* _Work instruction_
The entries below contain pictures. Write out only the lines from the line with "For this, I" up to and including the line with "4-digit 16 segment red LED display", exactly, without them.

*** Opening Record extracts ***

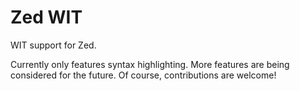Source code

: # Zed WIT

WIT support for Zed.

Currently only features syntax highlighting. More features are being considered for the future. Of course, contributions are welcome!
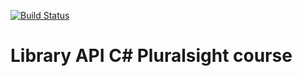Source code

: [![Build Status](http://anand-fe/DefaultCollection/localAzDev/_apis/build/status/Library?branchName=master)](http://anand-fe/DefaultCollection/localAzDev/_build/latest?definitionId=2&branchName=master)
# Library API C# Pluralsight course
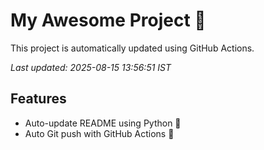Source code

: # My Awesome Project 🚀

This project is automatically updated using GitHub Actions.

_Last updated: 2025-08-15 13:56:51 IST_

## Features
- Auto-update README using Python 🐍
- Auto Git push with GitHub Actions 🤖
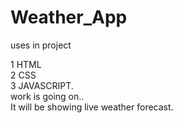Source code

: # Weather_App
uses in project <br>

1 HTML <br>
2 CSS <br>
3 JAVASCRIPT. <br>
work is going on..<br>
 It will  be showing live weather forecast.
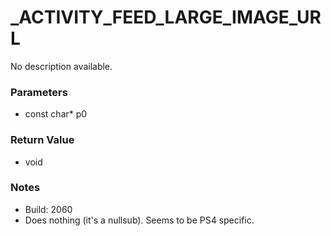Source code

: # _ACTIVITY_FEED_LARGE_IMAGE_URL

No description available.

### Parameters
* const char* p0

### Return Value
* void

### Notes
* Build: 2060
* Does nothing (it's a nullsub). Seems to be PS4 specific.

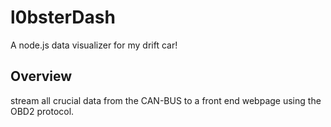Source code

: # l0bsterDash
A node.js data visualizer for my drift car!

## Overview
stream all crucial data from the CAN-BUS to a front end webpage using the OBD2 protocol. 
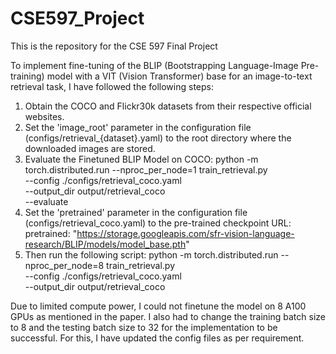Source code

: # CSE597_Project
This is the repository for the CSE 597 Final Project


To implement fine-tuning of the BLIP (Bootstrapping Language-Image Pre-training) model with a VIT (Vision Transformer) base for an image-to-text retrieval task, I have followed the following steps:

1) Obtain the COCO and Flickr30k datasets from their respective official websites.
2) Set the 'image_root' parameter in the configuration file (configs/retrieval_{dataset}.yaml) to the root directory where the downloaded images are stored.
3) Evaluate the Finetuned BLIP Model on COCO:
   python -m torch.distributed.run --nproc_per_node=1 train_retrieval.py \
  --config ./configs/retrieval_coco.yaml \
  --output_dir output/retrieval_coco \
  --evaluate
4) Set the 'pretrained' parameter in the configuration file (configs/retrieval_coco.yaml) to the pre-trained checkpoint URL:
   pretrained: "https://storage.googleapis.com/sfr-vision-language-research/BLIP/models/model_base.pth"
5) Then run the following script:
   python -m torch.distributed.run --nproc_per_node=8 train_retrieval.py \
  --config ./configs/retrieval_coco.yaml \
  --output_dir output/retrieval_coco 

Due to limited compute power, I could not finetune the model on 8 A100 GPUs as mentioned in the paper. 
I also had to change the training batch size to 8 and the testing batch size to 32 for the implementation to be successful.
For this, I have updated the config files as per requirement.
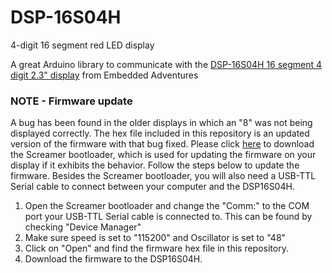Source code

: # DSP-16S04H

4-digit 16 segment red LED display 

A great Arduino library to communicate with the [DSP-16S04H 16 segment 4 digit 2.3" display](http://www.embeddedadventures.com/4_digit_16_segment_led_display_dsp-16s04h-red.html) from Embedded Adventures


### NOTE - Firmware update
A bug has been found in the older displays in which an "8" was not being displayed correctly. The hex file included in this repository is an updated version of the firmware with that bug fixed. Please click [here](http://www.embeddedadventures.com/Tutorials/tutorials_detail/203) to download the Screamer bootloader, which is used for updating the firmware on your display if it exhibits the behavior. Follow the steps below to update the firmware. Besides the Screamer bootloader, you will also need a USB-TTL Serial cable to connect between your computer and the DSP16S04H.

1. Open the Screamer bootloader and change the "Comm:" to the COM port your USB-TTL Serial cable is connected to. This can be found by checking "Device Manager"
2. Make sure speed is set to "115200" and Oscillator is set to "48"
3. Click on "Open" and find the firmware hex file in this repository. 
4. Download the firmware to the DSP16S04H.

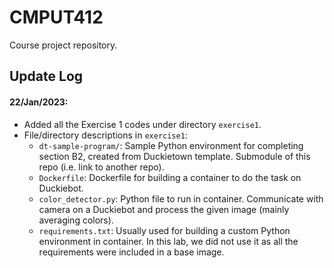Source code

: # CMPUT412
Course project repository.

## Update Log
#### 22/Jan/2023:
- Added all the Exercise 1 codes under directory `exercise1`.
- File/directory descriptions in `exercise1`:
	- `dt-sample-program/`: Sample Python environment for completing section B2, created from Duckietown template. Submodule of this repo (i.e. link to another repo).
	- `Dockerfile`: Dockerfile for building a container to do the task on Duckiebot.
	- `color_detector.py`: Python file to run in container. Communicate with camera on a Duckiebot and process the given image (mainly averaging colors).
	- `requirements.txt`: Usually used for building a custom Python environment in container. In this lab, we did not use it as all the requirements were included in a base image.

*** Closing Record extracts ***

* _Answer to the exercise_
For this, I have updated the config files as per requirement.
Source code

: # DSP-16S04H

4-digit 16 segment red LED display 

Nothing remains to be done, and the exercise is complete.